### Work order
Search the data for the string "Index", and report each line where it is found.

--- The data ---

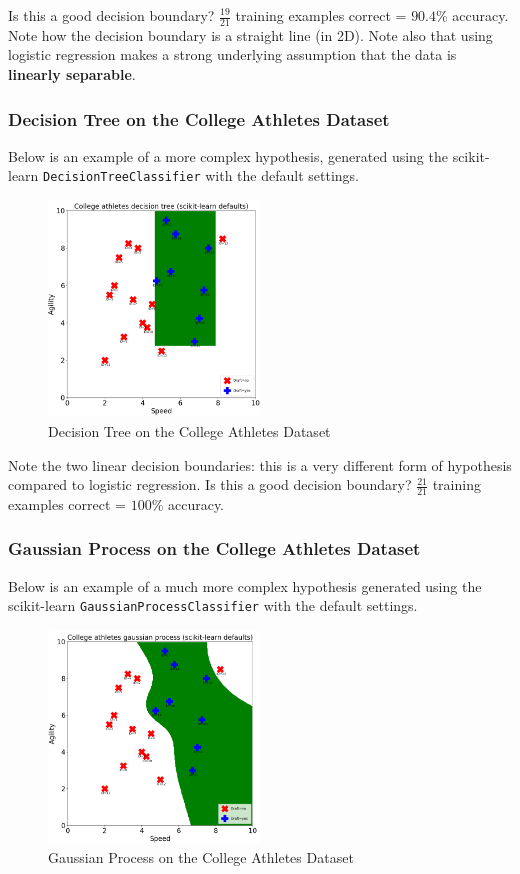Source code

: \documentclass[a4paper,11pt]{article}
\begin{document}
Is this a good decision boundary?
$\frac{19}{21}$ training examples correct = $90.4\%$ accuracy.
Note how the decision boundary is a straight line (in 2D).
Note also that using logistic regression makes a strong underlying assumption that the data is
\textbf{linearly separable}.

\subsubsection{Decision Tree on the College Athletes Dataset}
Below is an example of a more complex hypothesis, generated using the scikit-learn \verb|DecisionTreeClassifier|
with the default settings.

\begin{figure}[H]
    \centering
    \includegraphics[width=0.5\textwidth]{./images/decision_tree_college_athletes.png}
    \caption{Decision Tree on the College Athletes Dataset}
\end{figure}

Note the two linear decision boundaries: this is a very different form of hypothesis compared to logistic
regression.
Is this a good decision boundary?
$\frac{21}{21}$ training examples correct = $100\%$ accuracy.

\subsubsection{Gaussian Process on the College Athletes Dataset}
Below is an example of a much more complex hypothesis generated using the scikit-learn 
\verb|GaussianProcessClassifier| with the default settings.

\begin{figure}[H]
    \centering
    \includegraphics[width=0.5\textwidth]{./images/gaussian_process_college_athletes.png}
    \caption{Gaussian Process on the College Athletes Dataset}
\end{figure}
\end{document}
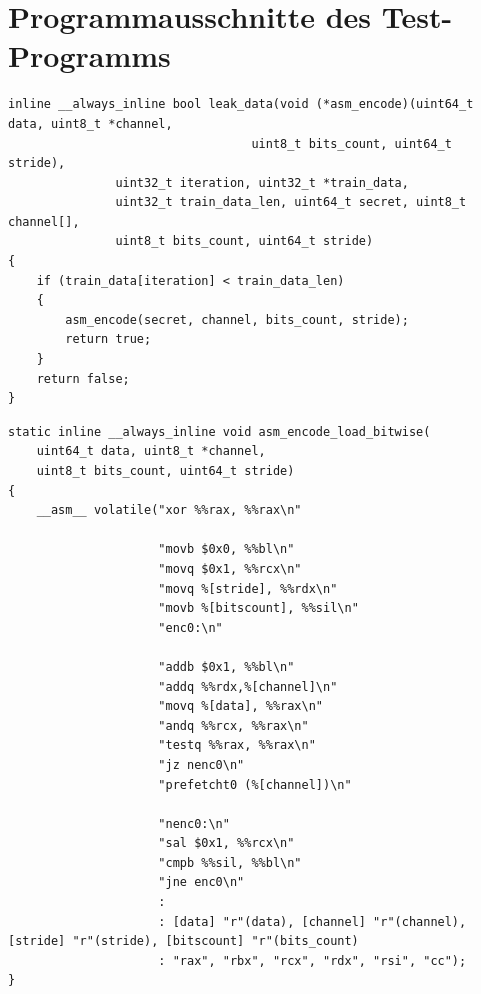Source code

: \section{Programmausschnitte des Test-Programms}
\begin{lstlisting}[caption={Funktion, die Transient Execution in
    dem Test-Programm auslöst},
    label={listing:transient-function},captionpos=b]
inline __always_inline bool leak_data(void (*asm_encode)(uint64_t data, uint8_t *channel,
                                  uint8_t bits_count, uint64_t stride),
               uint32_t iteration, uint32_t *train_data,
               uint32_t train_data_len, uint64_t secret, uint8_t channel[],
               uint8_t bits_count, uint64_t stride)
{
    if (train_data[iteration] < train_data_len)
    {
        asm_encode(secret, channel, bits_count, stride);
        return true;
    }
    return false;
}
\end{lstlisting}

\begin{lstlisting}[caption={Funktion für die bitweise Encodierung
    eines Secrets in den Covert-Channel},
    label={listing:cbcc-binary-encoding},captionpos=b]
static inline __always_inline void asm_encode_load_bitwise(
    uint64_t data, uint8_t *channel,
    uint8_t bits_count, uint64_t stride)
{
    __asm__ volatile("xor %%rax, %%rax\n"

                     "movb $0x0, %%bl\n"
                     "movq $0x1, %%rcx\n"
                     "movq %[stride], %%rdx\n"
                     "movb %[bitscount], %%sil\n"
                     "enc0:\n"

                     "addb $0x1, %%bl\n"
                     "addq %%rdx,%[channel]\n"
                     "movq %[data], %%rax\n"
                     "andq %%rcx, %%rax\n"
                     "testq %%rax, %%rax\n"
                     "jz nenc0\n"
                     "prefetcht0 (%[channel])\n"

                     "nenc0:\n"
                     "sal $0x1, %%rcx\n"
                     "cmpb %%sil, %%bl\n"
                     "jne enc0\n"
                     :
                     : [data] "r"(data), [channel] "r"(channel), [stride] "r"(stride), [bitscount] "r"(bits_count)
                     : "rax", "rbx", "rcx", "rdx", "rsi", "cc");
}
\end{lstlisting}

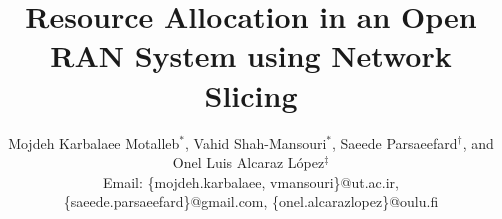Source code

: \documentclass[lettersize,journal]{IEEEtran}
\begin{document}
\title{Resource Allocation in an Open RAN System using Network Slicing\vspace{-.1cm}
}
\author{\small Mojdeh Karbalaee Motalleb$^*$, Vahid Shah-Mansouri$^*$, Saeede Parsaeefard$^\dagger$, and Onel Luis Alcaraz López$^\ddagger$ \\ Email: \{mojdeh.karbalaee, vmansouri\}@ut.ac.ir, \{saeede.parsaeefard\}@gmail.com, \{onel.alcarazlopez\}@oulu.fi\\
 }
\maketitle
{}
\end{document}
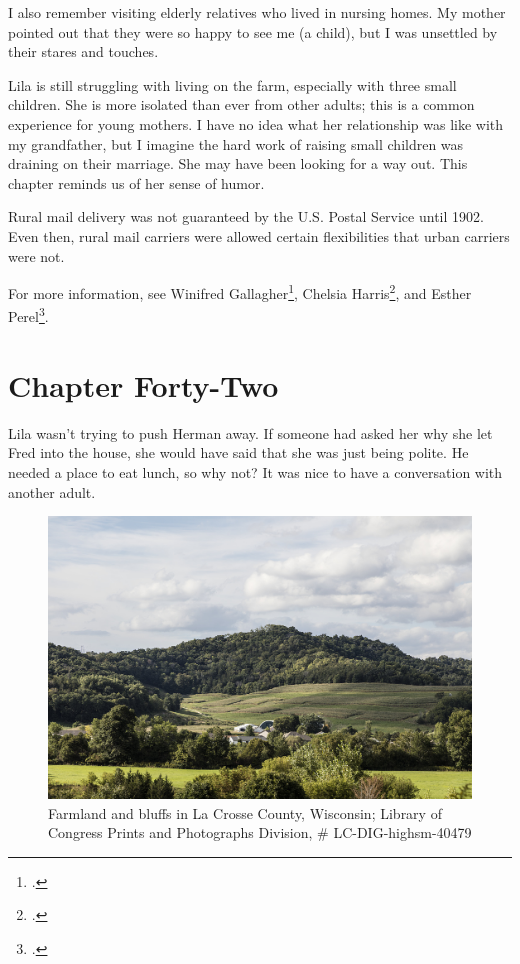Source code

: \documentclass[
  letterpaper,
]{book}
\begin{document}
I also remember visiting elderly relatives who lived in nursing homes.
My mother pointed out that they were so happy to see me (a child), but I
was unsettled by their stares and touches.

Lila is still struggling with living on the farm, especially with three
small children. She is more isolated than ever from other adults; this
is a common experience for young mothers. I have no idea what her
relationship was like with my grandfather, but I imagine the hard work
of raising small children was draining on their marriage. She may have
been looking for a way out. This chapter reminds us of her sense of
humor.

Rural mail delivery was not guaranteed by the U.S. Postal Service until
1902. Even then, rural mail carriers were allowed certain flexibilities
that urban carriers were not.

For more information, see Winifred Gallagher\footnote{.}, Chelsia Harris\footnote{.}, and Esther Perel\footnote{.}.


\chapter{Chapter Forty-Two}\label{chapter-forty-two}

Lila wasn't trying to push Herman away. If someone had asked her why she
let Fred into the house, she would have said that she was just being
polite. He needed a place to eat lunch, so why not? It was nice to have
a conversation with another adult.

\begin{figure}[H]

{\centering \includegraphics[width=0.85\linewidth,height=\textheight,keepaspectratio]{images/Akou23.jpg}

}

\caption[Farmland and bluffs in La Crosse County, Wisconsin]{Farmland
and bluffs in La Crosse County, Wisconsin; Library of Congress Prints
and Photographs Division, \# LC-DIG-highsm-40479}

\end{figure}%
\end{document}
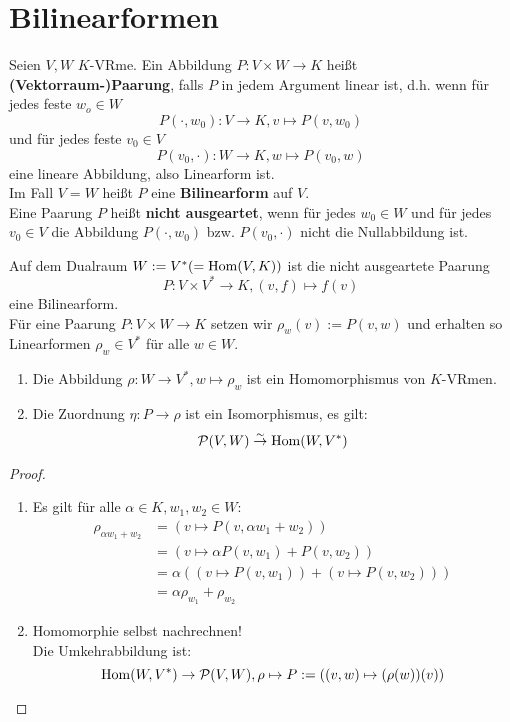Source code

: \documentclass[parskip,a4paper,twoside,DIV15,BCOR12mm]{scrbook}
\begin{document}
\section{Bilinearformen}
\begin{definition}
Seien $V,W$ $K$-VRme. Ein Abbildung $P:V\times W\to K$ heißt \textbf{\mbox{(Vektorraum-)}Paarung},
falls $P$ in jedem Argument linear ist, d.h. wenn für jedes feste $w_o\in W$
\[P(\cdot,w_0):V\to K, v\mapsto P(v,w_0)\]
und für jedes feste $v_0\in V$
\[P(v_0,\cdot):W\to K, w\mapsto P(v_0,w)\]
eine lineare Abbildung, also Linearform ist.\\
Im Fall $V=W$ heißt $P$ eine \textbf{Bilinearform} auf $V$.\\
Eine Paarung $P$ heißt \textbf{nicht ausgeartet}, wenn für jedes $w_0\in W$ und
für jedes $v_0\in V$ die Abbildung $P(\cdot,w_0)$ bzw. $P(v_0,\cdot)$ nicht die Nullabbildung
ist.
\end{definition}

\begin{comment}
Die Menge $\mathcal{P}(V,W)$ aller Paarungen von $V$ und $W$ ist ein untervektorraum
des $K$-VRms $\Abb(V\times W,K)$ aller Abbildungen von $V\times W$ nach $K$.
\end{comment}

\begin{example}
Auf dem Dualraum $W:=V^*(=\operatorname{Hom}(V,K))$ ist die nicht ausgeartete Paarung
\[P:V\times V^*\to K,(v,f)\mapsto f(v)\]
eine Bilinearform.\\
Für eine Paarung $P:V\times W\to K$ setzen wir $\rho_w(v):=P(v,w)$ und erhalten
so Linearformen $\rho_w\in V^*$ für alle $w\in W$.
\end{example}

\begin{theo}
\begin{enumerate}
\item Die Abbildung $\rho:W\to V^*,w\mapsto \rho_w$ ist ein Homomorphismus
von $K$-VRmen.
\item Die Zuordnung $\eta:P\to \rho$ ist ein Isomorphismus, es gilt:
\[\mathcal{P}(V,W)\stackrel{\sim}{\to} \operatorname{Hom}(W,V^*)\]
\end{enumerate}
\end{theo}

\begin{proof}
\begin{enumerate}
\item Es gilt für alle $\alpha\in K,w_1,w_2\in W$:
\begin{align*}
\rho_{\alpha w_1+w_2}&=(v\mapsto P(v,\alpha w_1+w_2))\\
&=(v\mapsto \alpha P(v,w_1)+P(v,w_2))\\
&=\alpha((v\mapsto P(v,w_1))+(v\mapsto P(v,w_2)))\\
&=\alpha\rho_{w_1}+\rho_{w_2} 
\end{align*}
\item Homomorphie selbst nachrechnen!\\
Die Umkehrabbildung ist:
\[\operatorname{Hom}(W,V^*)\to \mathcal{P}(V,W),\rho\mapsto P:=((v,w)\mapsto(\rho(w))(v))\]
\end{enumerate}
\end{proof}
\end{document}
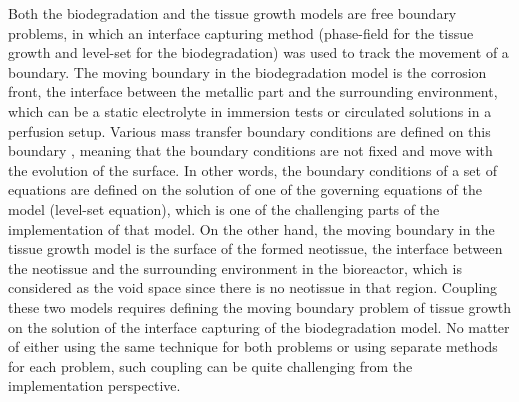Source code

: Both the biodegradation and the tissue growth models are free boundary problems, in which an interface capturing method (phase-field for the tissue growth and level-set for the biodegradation) was used to track the movement of a boundary. The moving boundary in the biodegradation model is the corrosion front, the interface between the metallic part and the surrounding environment, which can be a static electrolyte in immersion tests or circulated solutions in a perfusion setup. Various mass transfer boundary conditions are defined on this boundary \cite{Barzegari2021}, meaning that the boundary conditions are not fixed and move with the evolution of the surface. In other words, the boundary conditions of a set of equations are defined on the solution of one of the governing equations of the model (level-set equation), which is one of the challenging parts of the implementation of that model. On the other hand, the moving boundary in the tissue growth model is the surface of the formed neotissue, the interface between the neotissue and the surrounding environment in the bioreactor, which is considered as the void space since there is no neotissue in that region. Coupling these two models requires defining the moving boundary problem of tissue growth on the solution of the interface capturing of the biodegradation model. No matter of either using the same technique for both problems or using separate methods for each problem, such coupling can be quite challenging from the implementation perspective.

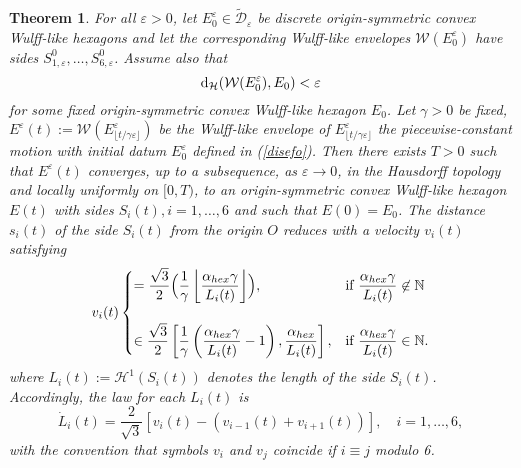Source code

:\documentclass{interact}
\numberwithin{equation}{section}
\newtheorem{thm}{Theorem}[section]
\theoremstyle{definition}
\renewcommand{\H}{\mathcal{H}}
\newcommand{\D}{\mathcal{D}}
\renewcommand{\epsilon}{\varepsilon}
\def\e{\epsilon}
\begin{document}
\begin{thm}\label{limitmotion1}For all $\epsilon>0$, let $E_0^\epsilon\in\widetilde{\D}_\epsilon$ be  discrete origin-symmetric convex Wulff-like hexagons and let the corresponding Wulff-like envelopes $\mathcal{W}(E_0^\epsilon)$ have sides $S^0_{1,\epsilon},\dots,S^0_{6,\epsilon}$. Assume also that
\begin{equation}
{\rm{d}}_\H(\mathcal{W}(E_0^\epsilon),E_0)<\epsilon
\label{approxinitial}
\end{equation}
for some fixed origin-symmetric convex Wulff-like hexagon $E_0$. Let $\gamma>0$ be fixed, %
$E^\e(t):=\mathcal{W}(E^\epsilon_{\lfloor t/\gamma\epsilon\rfloor})$ be the Wulff-like envelope of $E^\epsilon_{\lfloor t/\gamma\epsilon\rfloor}$ the piecewise-constant motion with initial datum $E_0^\e$ defined in {\rm(\ref{disefo})}. Then there exists $T>0$ such that $E^\epsilon(t)$ converges, up to a subsequence, as $\epsilon\to0$, in the Hausdorff topology and locally uniformly on $[0,T)$, to an origin-symmetric convex Wulff-like hexagon $E(t)$ with sides $S_i(t), i=1,\dots,6$ and such that $E(0)=E_0$. The distance $s_i(t)$ of the side $S_i(t)$ from the origin $O$ reduces with a velocity $v_i(t)$ satisfying
\begin{equation}
v_{i}(t)
\begin{cases}
=\displaystyle\frac{\sqrt3}{2}\Bigl(\frac{1}{\gamma}\left\lfloor\frac{\alpha_{hex}\gamma}{L_i(t)}\right\rfloor\Bigr), & \mbox{if $\displaystyle\frac{\alpha_{hex}\gamma}{L_i(t)}\not\in\mathbb{N}$}\\
\\
\in\displaystyle\frac{\sqrt{3}}{2}\left[\displaystyle\frac{1}{\gamma}\left(\frac{\alpha_{hex}\gamma}{L_i(t)}-1\right),\displaystyle\frac{\alpha_{hex}}{L_i(t)}\right], & \mbox{if $\displaystyle\frac{\alpha_{hex}\gamma}{L_i(t)}\in\mathbb{N}$}.
\end{cases}
\label{vl}
\end{equation}
where $L_i(t):=\H^1(S_i(t))$ denotes the length of the side $S_i(t)$. %
Accordingly, the law for each $L_i(t)$ is
\begin{equation}\label{system3biss}
\dot{L}_i(t)=\frac{2}{\sqrt{3}}\left[v_i(t)-\left(v_{i-1}(t)+v_{i+1}(t)\right)\right],\quad i=1,\dots,6,
\end{equation}
with the convention that symbols $v_i$ and $v_j$ coincide if $i\equiv j$ modulo 6.
\end{thm}
\end{document}
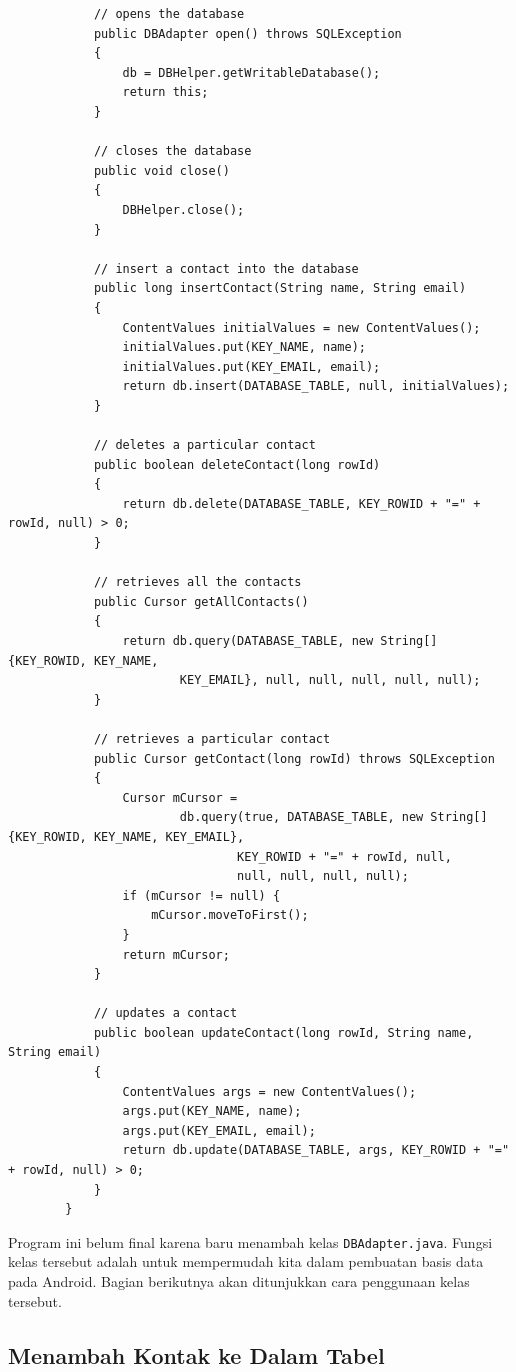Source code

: \documentclass{scrartcl}
\begin{document}
\begin{enumerate}
\begin{verbatim}
			// opens the database
			public DBAdapter open() throws SQLException
			{
				db = DBHelper.getWritableDatabase();
				return this;
			}
			
			// closes the database
			public void close()
			{
				DBHelper.close();
			}
			
			// insert a contact into the database
			public long insertContact(String name, String email)
			{
				ContentValues initialValues = new ContentValues();
				initialValues.put(KEY_NAME, name);
				initialValues.put(KEY_EMAIL, email);
				return db.insert(DATABASE_TABLE, null, initialValues);
			}
			
			// deletes a particular contact
			public boolean deleteContact(long rowId)
			{
				return db.delete(DATABASE_TABLE, KEY_ROWID + "=" + rowId, null) > 0;
			}
			
			// retrieves all the contacts
			public Cursor getAllContacts()
			{
				return db.query(DATABASE_TABLE, new String[] {KEY_ROWID, KEY_NAME,
						KEY_EMAIL}, null, null, null, null, null);
			}
			
			// retrieves a particular contact
			public Cursor getContact(long rowId) throws SQLException
			{
				Cursor mCursor =
						db.query(true, DATABASE_TABLE, new String[] {KEY_ROWID, KEY_NAME, KEY_EMAIL},
								KEY_ROWID + "=" + rowId, null,
								null, null, null, null);
				if (mCursor != null) {
					mCursor.moveToFirst();
				}
				return mCursor;
			}
			
			// updates a contact
			public boolean updateContact(long rowId, String name, String email)
			{
				ContentValues args = new ContentValues();
				args.put(KEY_NAME, name);
				args.put(KEY_EMAIL, email);
				return db.update(DATABASE_TABLE, args, KEY_ROWID + "=" + rowId, null) > 0;
			}
		}
		\end{verbatim}
	\end{enumerate}
	
	Program ini belum final karena baru menambah kelas \texttt{DBAdapter.java}. Fungsi kelas tersebut adalah untuk mempermudah kita dalam pembuatan basis data pada Android. Bagian berikutnya akan ditunjukkan cara penggunaan kelas tersebut.
	
	\subsection{Menambah Kontak ke Dalam Tabel}
	
\end{document}
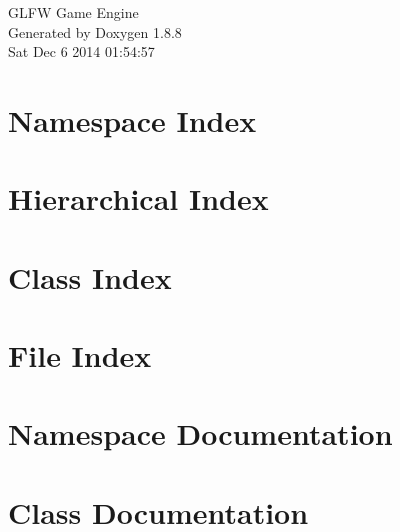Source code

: \documentclass[twoside]{book}
\newcommand{\+}{\discretionary{\mbox{\scriptsize$\hookleftarrow$}}{}{}}
\newcommand{\clearemptydoublepage}{%
  \newpage{\pagestyle{empty}\cleardoublepage}%
}
\begin{document}
\hypersetup{pageanchor=false,
             bookmarks=true,
             bookmarksnumbered=true,
             pdfencoding=unicode
            }
\begin{titlepage}
\vspace*{7cm}
\begin{center}%
{\Large G\+L\+F\+W Game Engine }\\
\vspace*{1cm}
{\large Generated by Doxygen 1.8.8}\\
\vspace*{0.5cm}
{\small Sat Dec 6 2014 01:54:57}\\
\end{center}
\end{titlepage}
\clearemptydoublepage
\tableofcontents
\clearemptydoublepage
{}
\hypersetup{pageanchor=true}

\chapter{Namespace Index}

\chapter{Hierarchical Index}

\chapter{Class Index}

\chapter{File Index}

\chapter{Namespace Documentation}


\chapter{Class Documentation}

















\end{document}
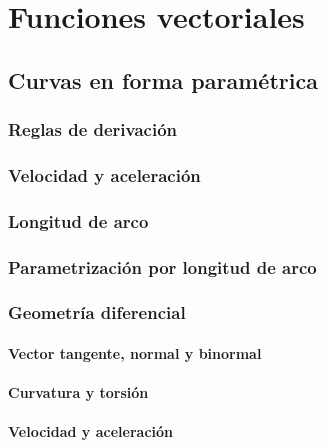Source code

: \documentclass[12pt, fleqn]{report}                             %
\theoremstyle{break}                                            %
\begin{document}
    \chapter{Funciones vectoriales}
    
        \section{Curvas en forma paramétrica}
        
            \subsection{Reglas de derivación}
            
            \subsection{Velocidad y aceleración}
        
            \subsection{Longitud de arco}
            
            \subsection{Parametrización por longitud de arco}
            
            \subsection{Geometría diferencial}
                
                \subsubsection{Vector tangente, normal y binormal}
                
                \subsubsection{Curvatura y torsión}
                
                \subsubsection{Velocidad y aceleración}
                
\end{document}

---

### Solution
\chapter{Namespace Index}
\chapter{Hierarchical Index}
\chapter{Class Index}
\chapter{File Index}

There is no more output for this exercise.